May 7, 2013 Common Cents

mother and childThe chairman of the Senate Finance Committee expressed some interest today in accepting federal funds through Medicaid to provide health coverage to more people in New Hampshire – but he’s worried about what happens after the first few years.

“We’re buying into something pretty big here,” Sen. Chuck Morse, R-Salem, said today during a meeting of the Finance Committee with Medicaid Director Katie Dunn.

It was one of the first times he’s spoken publicly about the proposal to extend Medicaid to more low-income adults, an opportunity currently included in the House version of the budget.

A growing number of Republican leaders, including governors like Jan Brewer in Arizona and John Kasich in Ohio, have decided it makes sense to extend Medicaid to more people in their states given that the federal government pays 100 percent of the costs for the first three years and never less than 90 percent after 2020 under federal law.

The discussion in Senate Finance today revolved around the costs and savings after the first few years.
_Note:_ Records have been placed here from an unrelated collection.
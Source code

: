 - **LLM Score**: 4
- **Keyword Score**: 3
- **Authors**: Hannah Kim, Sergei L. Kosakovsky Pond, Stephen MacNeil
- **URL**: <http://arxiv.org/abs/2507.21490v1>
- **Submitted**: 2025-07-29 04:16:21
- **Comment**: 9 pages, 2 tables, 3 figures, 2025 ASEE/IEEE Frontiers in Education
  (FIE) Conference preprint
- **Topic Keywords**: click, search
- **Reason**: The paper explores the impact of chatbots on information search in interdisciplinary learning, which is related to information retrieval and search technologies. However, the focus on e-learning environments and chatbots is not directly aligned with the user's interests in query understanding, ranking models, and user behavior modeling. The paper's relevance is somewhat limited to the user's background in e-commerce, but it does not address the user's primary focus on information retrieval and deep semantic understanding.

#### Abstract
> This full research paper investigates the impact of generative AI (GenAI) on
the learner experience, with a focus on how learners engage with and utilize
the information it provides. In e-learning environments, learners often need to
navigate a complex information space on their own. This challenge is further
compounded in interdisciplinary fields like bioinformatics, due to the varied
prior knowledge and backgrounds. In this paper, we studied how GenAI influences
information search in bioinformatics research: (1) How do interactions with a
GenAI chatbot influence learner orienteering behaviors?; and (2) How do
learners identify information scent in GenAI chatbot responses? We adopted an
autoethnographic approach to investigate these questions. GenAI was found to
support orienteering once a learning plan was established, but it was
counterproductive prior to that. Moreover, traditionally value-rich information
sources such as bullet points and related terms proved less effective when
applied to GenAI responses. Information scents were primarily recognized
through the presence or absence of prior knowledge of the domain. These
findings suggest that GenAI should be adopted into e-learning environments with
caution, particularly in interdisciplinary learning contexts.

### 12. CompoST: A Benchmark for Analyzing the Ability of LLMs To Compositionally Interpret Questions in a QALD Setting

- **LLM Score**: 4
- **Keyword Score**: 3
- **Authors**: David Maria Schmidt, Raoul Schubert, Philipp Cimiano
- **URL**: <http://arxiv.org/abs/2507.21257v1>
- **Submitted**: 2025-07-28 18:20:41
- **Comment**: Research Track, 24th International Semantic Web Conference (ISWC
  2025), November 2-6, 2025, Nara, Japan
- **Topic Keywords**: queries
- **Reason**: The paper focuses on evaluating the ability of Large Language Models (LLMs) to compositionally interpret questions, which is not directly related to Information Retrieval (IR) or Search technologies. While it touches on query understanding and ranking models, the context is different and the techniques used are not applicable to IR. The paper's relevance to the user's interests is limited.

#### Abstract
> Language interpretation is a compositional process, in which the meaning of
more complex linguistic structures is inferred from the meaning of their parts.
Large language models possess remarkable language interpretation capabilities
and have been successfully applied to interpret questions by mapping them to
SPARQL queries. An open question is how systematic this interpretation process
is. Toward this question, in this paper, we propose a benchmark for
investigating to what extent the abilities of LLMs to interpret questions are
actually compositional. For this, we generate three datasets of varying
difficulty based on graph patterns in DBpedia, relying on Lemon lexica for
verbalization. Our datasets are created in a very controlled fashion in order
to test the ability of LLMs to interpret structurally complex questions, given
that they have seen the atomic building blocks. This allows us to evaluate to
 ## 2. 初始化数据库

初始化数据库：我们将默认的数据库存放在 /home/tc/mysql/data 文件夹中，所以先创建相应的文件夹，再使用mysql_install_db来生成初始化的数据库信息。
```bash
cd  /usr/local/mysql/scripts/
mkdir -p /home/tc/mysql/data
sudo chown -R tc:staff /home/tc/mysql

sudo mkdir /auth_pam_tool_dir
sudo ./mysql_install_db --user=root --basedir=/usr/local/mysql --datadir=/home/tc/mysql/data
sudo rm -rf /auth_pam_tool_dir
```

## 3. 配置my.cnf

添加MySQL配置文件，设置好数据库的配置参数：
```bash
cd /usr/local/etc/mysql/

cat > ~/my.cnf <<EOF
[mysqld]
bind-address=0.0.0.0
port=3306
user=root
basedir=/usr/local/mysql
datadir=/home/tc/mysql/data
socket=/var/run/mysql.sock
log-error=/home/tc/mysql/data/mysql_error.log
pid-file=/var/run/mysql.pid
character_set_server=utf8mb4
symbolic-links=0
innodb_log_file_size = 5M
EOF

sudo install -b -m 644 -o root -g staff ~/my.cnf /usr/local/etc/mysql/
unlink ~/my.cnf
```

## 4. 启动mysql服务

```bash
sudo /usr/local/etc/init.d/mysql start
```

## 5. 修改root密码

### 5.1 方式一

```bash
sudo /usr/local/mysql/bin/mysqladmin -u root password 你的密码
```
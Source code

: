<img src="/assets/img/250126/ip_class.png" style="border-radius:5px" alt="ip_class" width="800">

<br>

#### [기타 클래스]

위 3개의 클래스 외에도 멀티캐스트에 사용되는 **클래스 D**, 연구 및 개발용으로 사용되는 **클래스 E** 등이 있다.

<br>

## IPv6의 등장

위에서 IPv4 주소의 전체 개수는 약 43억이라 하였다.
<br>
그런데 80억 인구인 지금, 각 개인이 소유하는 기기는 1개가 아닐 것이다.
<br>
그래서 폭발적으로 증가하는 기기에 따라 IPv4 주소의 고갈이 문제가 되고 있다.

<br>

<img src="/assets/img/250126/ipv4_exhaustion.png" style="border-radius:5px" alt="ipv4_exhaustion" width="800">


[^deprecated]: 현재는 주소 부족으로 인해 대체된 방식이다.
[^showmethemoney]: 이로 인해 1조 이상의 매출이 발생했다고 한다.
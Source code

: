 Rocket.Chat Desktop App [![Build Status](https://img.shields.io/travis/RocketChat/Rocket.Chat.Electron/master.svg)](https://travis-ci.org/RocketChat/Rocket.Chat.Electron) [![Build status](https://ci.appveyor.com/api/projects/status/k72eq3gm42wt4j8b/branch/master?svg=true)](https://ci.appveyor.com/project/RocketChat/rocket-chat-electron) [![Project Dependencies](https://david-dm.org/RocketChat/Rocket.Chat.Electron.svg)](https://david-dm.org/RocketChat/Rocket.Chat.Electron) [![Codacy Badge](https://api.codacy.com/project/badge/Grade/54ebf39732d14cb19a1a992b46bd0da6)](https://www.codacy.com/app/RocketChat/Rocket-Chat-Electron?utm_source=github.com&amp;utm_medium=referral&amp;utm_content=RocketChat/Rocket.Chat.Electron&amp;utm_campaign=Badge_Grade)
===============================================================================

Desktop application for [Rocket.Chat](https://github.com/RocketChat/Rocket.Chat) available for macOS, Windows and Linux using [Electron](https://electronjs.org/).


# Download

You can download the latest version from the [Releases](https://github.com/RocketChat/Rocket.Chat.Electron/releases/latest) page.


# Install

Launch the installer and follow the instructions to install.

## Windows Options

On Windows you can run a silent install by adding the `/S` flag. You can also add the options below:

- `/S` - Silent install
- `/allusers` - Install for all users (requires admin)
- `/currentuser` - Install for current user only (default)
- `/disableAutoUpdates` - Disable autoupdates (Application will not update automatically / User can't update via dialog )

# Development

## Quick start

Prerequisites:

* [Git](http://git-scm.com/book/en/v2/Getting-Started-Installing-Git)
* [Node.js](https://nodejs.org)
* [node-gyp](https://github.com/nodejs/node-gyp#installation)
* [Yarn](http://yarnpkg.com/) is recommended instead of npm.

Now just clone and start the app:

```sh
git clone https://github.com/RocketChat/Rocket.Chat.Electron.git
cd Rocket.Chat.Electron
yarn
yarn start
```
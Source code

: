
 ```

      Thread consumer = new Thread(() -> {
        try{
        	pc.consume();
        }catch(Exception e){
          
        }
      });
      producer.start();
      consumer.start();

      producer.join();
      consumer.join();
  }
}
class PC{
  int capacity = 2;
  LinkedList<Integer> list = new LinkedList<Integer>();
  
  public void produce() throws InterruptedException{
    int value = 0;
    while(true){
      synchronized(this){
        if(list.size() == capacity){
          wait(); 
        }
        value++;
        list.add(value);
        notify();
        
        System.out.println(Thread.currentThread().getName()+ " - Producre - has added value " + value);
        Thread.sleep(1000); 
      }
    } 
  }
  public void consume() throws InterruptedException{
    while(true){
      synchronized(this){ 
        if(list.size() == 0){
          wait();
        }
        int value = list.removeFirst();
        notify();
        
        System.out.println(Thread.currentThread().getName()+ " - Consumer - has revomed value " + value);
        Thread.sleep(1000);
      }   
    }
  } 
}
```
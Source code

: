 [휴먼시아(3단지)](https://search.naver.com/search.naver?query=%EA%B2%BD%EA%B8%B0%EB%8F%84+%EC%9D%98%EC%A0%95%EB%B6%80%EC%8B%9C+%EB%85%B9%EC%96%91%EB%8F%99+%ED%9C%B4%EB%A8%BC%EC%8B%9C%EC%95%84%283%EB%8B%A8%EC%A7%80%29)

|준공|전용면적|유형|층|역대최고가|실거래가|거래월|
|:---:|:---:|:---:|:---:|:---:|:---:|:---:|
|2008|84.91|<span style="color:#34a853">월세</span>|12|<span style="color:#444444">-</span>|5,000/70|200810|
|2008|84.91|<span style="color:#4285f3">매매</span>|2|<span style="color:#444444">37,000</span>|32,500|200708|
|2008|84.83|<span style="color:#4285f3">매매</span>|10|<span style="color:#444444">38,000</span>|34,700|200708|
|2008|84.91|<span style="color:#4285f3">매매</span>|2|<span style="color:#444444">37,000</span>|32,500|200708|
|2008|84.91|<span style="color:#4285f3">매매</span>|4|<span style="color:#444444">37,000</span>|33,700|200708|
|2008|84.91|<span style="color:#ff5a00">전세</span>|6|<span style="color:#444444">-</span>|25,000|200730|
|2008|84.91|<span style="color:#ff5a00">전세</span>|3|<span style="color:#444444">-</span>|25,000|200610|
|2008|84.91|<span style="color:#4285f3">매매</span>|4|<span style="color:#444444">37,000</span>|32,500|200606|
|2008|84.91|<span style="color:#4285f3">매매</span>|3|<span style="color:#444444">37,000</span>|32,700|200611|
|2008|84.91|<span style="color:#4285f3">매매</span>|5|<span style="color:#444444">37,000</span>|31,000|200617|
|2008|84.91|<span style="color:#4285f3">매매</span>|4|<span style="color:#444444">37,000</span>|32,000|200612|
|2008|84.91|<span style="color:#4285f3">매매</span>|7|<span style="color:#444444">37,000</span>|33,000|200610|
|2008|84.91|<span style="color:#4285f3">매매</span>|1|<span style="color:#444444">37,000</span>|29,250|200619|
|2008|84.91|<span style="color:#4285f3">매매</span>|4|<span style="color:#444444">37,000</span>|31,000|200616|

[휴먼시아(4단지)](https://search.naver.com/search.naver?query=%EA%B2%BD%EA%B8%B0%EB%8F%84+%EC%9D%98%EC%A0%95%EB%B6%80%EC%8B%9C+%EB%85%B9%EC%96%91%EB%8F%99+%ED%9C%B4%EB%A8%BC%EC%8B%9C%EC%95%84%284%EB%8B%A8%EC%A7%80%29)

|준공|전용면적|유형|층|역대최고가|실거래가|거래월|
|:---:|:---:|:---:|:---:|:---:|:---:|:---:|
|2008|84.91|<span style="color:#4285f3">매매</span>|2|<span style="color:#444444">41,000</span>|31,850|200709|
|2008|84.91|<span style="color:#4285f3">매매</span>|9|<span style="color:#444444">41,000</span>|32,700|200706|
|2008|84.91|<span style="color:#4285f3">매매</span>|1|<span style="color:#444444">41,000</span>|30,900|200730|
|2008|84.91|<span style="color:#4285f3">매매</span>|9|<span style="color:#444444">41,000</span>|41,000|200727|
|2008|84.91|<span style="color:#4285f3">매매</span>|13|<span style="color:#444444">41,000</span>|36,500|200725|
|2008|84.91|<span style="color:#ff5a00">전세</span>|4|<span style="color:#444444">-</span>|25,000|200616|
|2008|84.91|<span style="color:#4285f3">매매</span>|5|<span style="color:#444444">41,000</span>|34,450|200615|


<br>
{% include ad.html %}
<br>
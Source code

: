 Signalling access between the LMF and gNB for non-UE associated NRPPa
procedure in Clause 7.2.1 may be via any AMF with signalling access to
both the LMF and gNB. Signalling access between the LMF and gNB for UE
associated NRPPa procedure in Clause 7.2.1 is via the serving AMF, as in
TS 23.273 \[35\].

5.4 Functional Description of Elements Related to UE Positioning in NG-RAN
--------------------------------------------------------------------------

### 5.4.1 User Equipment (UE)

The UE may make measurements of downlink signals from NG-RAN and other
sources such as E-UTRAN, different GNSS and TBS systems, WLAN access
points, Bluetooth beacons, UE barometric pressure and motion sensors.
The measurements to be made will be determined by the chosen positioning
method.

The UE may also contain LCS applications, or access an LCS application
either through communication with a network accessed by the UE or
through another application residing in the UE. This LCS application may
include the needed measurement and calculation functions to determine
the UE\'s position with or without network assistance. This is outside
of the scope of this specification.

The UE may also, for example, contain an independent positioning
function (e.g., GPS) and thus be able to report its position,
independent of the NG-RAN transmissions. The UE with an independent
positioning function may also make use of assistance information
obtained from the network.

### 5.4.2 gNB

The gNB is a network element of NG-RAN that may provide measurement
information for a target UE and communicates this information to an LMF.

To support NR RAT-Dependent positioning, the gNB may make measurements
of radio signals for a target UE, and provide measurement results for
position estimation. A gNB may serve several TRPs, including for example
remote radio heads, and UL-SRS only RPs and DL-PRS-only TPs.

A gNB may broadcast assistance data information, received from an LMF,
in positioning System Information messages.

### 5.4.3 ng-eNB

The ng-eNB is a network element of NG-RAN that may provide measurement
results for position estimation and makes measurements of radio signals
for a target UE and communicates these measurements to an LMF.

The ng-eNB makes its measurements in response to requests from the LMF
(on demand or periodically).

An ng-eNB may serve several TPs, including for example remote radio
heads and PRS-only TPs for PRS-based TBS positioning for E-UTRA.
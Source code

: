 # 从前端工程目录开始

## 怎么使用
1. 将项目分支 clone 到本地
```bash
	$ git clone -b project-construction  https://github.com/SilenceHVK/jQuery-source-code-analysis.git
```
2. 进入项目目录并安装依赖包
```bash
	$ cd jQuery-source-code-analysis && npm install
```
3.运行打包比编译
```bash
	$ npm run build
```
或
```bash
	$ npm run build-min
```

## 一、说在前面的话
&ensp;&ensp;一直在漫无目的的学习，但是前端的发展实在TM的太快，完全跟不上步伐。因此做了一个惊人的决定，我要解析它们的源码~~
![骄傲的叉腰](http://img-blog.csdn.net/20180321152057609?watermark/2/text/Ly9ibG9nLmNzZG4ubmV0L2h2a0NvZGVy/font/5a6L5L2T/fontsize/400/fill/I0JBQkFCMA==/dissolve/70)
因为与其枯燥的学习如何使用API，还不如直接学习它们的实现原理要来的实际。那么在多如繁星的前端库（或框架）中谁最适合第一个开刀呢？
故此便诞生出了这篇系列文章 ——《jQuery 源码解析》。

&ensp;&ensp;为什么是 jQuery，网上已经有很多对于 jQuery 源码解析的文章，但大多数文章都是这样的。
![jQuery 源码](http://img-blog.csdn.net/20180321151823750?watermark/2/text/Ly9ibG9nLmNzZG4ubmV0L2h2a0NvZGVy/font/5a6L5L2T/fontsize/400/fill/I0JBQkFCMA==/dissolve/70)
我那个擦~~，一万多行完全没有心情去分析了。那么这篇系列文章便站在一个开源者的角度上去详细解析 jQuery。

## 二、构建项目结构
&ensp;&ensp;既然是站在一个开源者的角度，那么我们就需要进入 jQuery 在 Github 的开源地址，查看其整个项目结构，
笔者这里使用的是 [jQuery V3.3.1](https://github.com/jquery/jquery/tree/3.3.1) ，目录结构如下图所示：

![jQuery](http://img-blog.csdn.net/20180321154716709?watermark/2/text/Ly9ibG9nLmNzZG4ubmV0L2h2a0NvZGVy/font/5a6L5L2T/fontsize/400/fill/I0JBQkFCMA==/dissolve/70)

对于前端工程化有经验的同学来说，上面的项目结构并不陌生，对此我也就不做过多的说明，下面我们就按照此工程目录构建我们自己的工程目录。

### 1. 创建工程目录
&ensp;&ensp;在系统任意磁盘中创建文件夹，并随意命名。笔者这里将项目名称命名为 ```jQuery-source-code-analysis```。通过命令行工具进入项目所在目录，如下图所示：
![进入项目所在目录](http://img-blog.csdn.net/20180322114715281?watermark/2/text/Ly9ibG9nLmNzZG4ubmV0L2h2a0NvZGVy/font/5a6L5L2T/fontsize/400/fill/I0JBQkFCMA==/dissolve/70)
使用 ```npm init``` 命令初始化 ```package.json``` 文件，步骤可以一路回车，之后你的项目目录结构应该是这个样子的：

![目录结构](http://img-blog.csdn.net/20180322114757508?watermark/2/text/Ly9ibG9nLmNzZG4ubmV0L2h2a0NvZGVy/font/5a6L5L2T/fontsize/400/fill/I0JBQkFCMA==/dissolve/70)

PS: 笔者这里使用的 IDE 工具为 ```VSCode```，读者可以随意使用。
For the short term, estimates for the next budget biennium suggest the state would save more than it spends administering the program.

“What happens two years from now?” Morse asked, suggesting this was not a program New Hampshire could afford for the long-term.

Dunn said it may prove a better use of the state’s health care dollars to extend coverage to people without insurance and provide some preventive care rather than pay for their emergency care.

New Hampshire also is free to end its participation at any time.

Among the questions the senators asked: What would hospitals save in uncompensated care costs if more low-income people had insurance through Medicaid?

The Senate Finance Committee plans to meet again with state health officials on Friday, May 17, to get answers to as many questions as possible about Medicaid managed care and the opportunity to use federal funds to extend Medicaid.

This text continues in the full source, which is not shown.